**PROBLEM TO SOLVE**
Would you repeat exactly the part of the listing below that runs from the line containing "I test sono" down to the line containing "interpretati i dati.", inclusive, and nothing else?

### INFORMATION SHOWN

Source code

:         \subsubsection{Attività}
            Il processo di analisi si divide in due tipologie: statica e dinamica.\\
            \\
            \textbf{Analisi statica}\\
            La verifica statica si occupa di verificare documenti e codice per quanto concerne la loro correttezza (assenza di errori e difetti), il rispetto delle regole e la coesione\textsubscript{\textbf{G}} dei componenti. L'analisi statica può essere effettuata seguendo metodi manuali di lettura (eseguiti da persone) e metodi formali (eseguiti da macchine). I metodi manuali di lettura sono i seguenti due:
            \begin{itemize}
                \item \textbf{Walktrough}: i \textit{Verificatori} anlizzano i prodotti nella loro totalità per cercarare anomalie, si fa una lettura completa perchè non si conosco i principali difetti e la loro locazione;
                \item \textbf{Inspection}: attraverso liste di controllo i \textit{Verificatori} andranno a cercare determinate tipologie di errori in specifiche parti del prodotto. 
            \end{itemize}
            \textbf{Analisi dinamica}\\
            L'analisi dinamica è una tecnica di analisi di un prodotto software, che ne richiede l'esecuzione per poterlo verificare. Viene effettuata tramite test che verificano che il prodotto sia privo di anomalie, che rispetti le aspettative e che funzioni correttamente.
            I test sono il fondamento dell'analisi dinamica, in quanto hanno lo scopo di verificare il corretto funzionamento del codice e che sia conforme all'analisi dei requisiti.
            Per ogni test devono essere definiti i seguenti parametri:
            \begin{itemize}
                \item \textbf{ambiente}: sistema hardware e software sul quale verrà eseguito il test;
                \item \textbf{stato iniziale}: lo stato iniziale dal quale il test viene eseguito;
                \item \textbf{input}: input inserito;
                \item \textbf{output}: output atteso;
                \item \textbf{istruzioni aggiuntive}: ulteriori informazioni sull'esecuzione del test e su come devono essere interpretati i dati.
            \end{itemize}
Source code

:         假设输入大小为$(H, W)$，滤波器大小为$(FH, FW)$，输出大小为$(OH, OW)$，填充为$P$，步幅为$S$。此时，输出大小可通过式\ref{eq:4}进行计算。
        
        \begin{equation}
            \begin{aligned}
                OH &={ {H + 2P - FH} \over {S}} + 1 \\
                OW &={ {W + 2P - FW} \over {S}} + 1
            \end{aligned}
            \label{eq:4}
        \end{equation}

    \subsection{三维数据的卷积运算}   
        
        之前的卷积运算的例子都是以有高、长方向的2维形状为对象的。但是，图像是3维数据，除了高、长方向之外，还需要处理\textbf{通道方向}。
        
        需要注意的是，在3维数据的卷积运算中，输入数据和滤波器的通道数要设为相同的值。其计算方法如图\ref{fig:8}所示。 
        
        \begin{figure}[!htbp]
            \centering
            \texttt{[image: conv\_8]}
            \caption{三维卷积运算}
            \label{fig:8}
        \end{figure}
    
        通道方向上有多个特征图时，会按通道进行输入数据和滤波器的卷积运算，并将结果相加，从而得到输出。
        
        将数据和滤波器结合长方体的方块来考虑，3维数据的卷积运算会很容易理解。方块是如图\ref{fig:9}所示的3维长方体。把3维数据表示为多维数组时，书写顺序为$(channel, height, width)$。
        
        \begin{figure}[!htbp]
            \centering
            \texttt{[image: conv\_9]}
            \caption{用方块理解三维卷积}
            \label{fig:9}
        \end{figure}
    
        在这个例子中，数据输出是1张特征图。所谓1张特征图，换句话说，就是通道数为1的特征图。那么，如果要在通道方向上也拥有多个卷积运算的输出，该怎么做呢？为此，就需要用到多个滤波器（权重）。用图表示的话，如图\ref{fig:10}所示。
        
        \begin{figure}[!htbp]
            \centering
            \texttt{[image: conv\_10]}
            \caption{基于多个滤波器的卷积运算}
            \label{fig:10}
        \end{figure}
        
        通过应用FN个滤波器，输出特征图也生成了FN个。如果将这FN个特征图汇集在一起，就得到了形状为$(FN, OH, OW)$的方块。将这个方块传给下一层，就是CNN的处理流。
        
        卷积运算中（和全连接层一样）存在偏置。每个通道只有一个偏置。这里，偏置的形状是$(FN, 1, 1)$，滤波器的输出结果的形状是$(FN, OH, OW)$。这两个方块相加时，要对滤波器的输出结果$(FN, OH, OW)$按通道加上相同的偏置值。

######
### INFORMATION SHOWN

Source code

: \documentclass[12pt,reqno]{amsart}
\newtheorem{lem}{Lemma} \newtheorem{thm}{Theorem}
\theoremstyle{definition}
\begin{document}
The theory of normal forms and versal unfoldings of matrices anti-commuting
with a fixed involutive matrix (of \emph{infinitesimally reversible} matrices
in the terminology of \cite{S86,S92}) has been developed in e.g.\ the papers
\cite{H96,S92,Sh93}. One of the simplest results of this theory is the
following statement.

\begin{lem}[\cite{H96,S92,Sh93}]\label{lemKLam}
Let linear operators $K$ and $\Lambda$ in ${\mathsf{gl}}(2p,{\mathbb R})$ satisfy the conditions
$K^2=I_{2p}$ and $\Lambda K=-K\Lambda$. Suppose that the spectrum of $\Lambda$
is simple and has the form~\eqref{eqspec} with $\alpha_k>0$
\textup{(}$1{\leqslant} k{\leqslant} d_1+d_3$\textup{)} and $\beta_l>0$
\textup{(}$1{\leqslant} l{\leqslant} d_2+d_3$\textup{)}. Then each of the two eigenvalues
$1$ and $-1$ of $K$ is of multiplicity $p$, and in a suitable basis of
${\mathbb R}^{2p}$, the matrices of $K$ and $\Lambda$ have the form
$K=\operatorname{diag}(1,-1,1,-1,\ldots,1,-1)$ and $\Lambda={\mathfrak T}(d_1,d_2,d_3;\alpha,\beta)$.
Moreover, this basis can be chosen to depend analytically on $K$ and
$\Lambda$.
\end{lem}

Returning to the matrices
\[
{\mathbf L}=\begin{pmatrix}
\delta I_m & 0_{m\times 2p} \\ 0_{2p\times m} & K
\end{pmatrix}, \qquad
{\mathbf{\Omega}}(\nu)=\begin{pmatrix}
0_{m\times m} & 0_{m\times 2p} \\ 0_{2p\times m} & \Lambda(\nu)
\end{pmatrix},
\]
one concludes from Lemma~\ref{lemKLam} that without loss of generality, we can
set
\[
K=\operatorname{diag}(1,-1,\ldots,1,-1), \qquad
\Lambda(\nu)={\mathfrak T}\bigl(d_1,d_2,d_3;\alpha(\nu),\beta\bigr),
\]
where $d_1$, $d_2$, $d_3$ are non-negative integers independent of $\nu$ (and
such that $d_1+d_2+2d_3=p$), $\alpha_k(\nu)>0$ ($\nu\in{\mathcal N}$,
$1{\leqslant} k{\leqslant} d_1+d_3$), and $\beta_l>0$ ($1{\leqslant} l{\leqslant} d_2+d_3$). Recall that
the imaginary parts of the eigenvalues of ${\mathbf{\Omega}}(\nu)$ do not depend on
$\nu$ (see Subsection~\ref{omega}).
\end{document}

######
### INFORMATION SHOWN

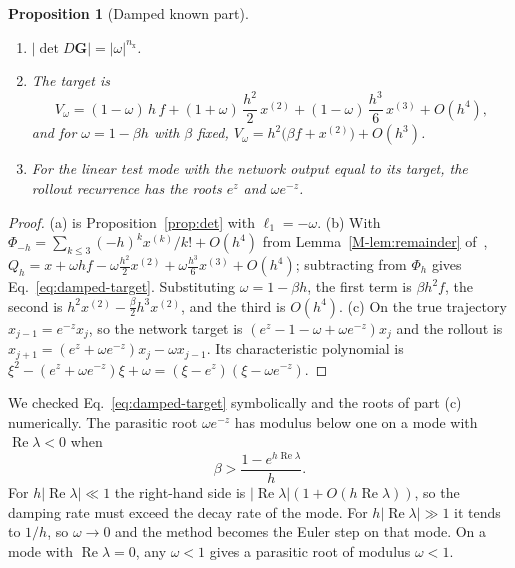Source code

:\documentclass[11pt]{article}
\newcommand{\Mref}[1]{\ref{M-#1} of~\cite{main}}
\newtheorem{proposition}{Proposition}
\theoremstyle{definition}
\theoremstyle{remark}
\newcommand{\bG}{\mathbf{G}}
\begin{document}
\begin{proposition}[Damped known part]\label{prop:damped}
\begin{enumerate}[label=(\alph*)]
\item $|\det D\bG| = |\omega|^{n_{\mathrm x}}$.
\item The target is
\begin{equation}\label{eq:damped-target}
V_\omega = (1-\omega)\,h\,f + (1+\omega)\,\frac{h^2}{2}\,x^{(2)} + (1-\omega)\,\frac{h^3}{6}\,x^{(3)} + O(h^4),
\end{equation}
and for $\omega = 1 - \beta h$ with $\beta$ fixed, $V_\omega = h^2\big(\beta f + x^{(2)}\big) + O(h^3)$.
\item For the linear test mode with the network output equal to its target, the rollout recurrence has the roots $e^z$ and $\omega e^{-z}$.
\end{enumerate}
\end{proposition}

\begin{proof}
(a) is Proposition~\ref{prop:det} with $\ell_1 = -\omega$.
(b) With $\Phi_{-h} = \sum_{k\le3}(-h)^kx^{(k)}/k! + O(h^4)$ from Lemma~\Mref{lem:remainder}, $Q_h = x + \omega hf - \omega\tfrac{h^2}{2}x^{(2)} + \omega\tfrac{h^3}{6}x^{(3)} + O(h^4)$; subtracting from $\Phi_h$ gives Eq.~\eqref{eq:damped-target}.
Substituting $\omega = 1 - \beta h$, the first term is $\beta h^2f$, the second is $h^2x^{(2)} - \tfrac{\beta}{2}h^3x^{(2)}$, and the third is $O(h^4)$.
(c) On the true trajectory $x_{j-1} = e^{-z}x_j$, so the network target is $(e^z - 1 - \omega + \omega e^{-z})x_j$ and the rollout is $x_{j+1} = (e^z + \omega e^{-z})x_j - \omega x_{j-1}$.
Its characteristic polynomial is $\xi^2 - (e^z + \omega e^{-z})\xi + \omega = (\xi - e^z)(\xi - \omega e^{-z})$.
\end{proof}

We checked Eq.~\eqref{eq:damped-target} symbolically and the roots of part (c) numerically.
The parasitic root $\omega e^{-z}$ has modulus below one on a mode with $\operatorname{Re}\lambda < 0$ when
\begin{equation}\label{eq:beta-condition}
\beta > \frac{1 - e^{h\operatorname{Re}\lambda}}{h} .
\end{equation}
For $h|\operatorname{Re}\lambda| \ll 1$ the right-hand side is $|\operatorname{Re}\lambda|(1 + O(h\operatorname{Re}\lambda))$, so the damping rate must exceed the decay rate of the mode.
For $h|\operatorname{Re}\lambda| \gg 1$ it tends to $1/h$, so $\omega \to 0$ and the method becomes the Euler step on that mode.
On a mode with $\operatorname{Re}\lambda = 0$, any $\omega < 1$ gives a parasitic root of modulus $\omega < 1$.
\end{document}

######

**RESPONSE TO THIS EXERCISE**
            I test sono il fondamento dell'analisi dinamica, in quanto hanno lo scopo di verificare il corretto funzionamento del codice e che sia conforme all'analisi dei requisiti.
            Per ogni test devono essere definiti i seguenti parametri:
            \begin{itemize}
                \item \textbf{ambiente}: sistema hardware e software sul quale verrà eseguito il test;
                \item \textbf{stato iniziale}: lo stato iniziale dal quale il test viene eseguito;
                \item \textbf{input}: input inserito;
                \item \textbf{output}: output atteso;
                \item \textbf{istruzioni aggiuntive}: ulteriori informazioni sull'esecuzione del test e su come devono essere interpretati i dati.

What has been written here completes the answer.